(TASK INSTRUCTIONS)
Repeat exactly the lines running from the first line of the data to the line containing "t is time elapsed since last use", both ends included, and nothing else; drop the pictures.

Rendered images with source text
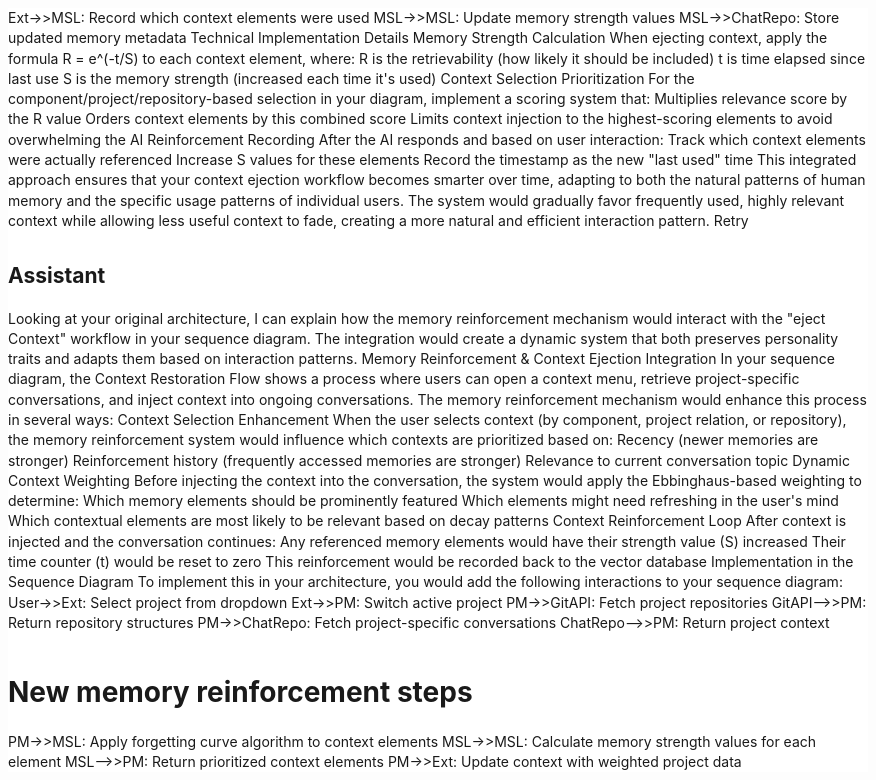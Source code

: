 Ext->>MSL: Record which context elements were used
MSL->>MSL: Update memory strength values
MSL->>ChatRepo: Store updated memory metadata
Technical Implementation Details
Memory Strength Calculation When ejecting context, apply the formula R = e^(-t/S) to each context element, where:
R is the retrievability (how likely it should be included)
t is time elapsed since last use
S is the memory strength (increased each time it's used)
Context Selection Prioritization For the component/project/repository-based selection in your diagram, implement a scoring system that:
Multiplies relevance score by the R value
Orders context elements by this combined score
Limits context injection to the highest-scoring elements to avoid overwhelming the AI
Reinforcement Recording After the AI responds and based on user interaction:
Track which context elements were actually referenced
Increase S values for these elements
Record the timestamp as the new "last used" time
This integrated approach ensures that your context ejection workflow becomes smarter over time, adapting to both the natural patterns of human memory and the specific usage patterns of individual users. The system would gradually favor frequently used, highly relevant context while allowing less useful context to fade, creating a more natural and efficient interaction pattern.
Retry

## Assistant

Looking at your original architecture, I can explain how the memory reinforcement mechanism would interact with the "eject Context" workflow in your sequence diagram. The integration would create a dynamic system that both preserves personality traits and adapts them based on interaction patterns.
Memory Reinforcement & Context Ejection Integration
In your sequence diagram, the Context Restoration Flow shows a process where users can open a context menu, retrieve project-specific conversations, and inject context into ongoing conversations. The memory reinforcement mechanism would enhance this process in several ways:
Context Selection Enhancement When the user selects context (by component, project relation, or repository), the memory reinforcement system would influence which contexts are prioritized based on:
Recency (newer memories are stronger)
Reinforcement history (frequently accessed memories are stronger)
Relevance to current conversation topic
Dynamic Context Weighting Before injecting the context into the conversation, the system would apply the Ebbinghaus-based weighting to determine:
Which memory elements should be prominently featured
Which elements might need refreshing in the user's mind
Which contextual elements are most likely to be relevant based on decay patterns
Context Reinforcement Loop After context is injected and the conversation continues:
Any referenced memory elements would have their strength value (S) increased
Their time counter (t) would be reset to zero
This reinforcement would be recorded back to the vector database
Implementation in the Sequence Diagram
To implement this in your architecture, you would add the following interactions to your sequence diagram:
User->>Ext: Select project from dropdown
Ext->>PM: Switch active project
PM->>GitAPI: Fetch project repositories
GitAPI-->>PM: Return repository structures
PM->>ChatRepo: Fetch project-specific conversations
ChatRepo-->>PM: Return project context
# New memory reinforcement steps
PM->>MSL: Apply forgetting curve algorithm to context elements
MSL->>MSL: Calculate memory strength values for each element
MSL-->>PM: Return prioritized context elements
PM->>Ext: Update context with weighted project data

(RESULT FOR THIS TASK)
Source code

: Ext->>MSL: Record which context elements were used
MSL->>MSL: Update memory strength values
MSL->>ChatRepo: Store updated memory metadata
Technical Implementation Details
Memory Strength Calculation When ejecting context, apply the formula R = e^(-t/S) to each context element, where:
R is the retrievability (how likely it should be included)
t is time elapsed since last use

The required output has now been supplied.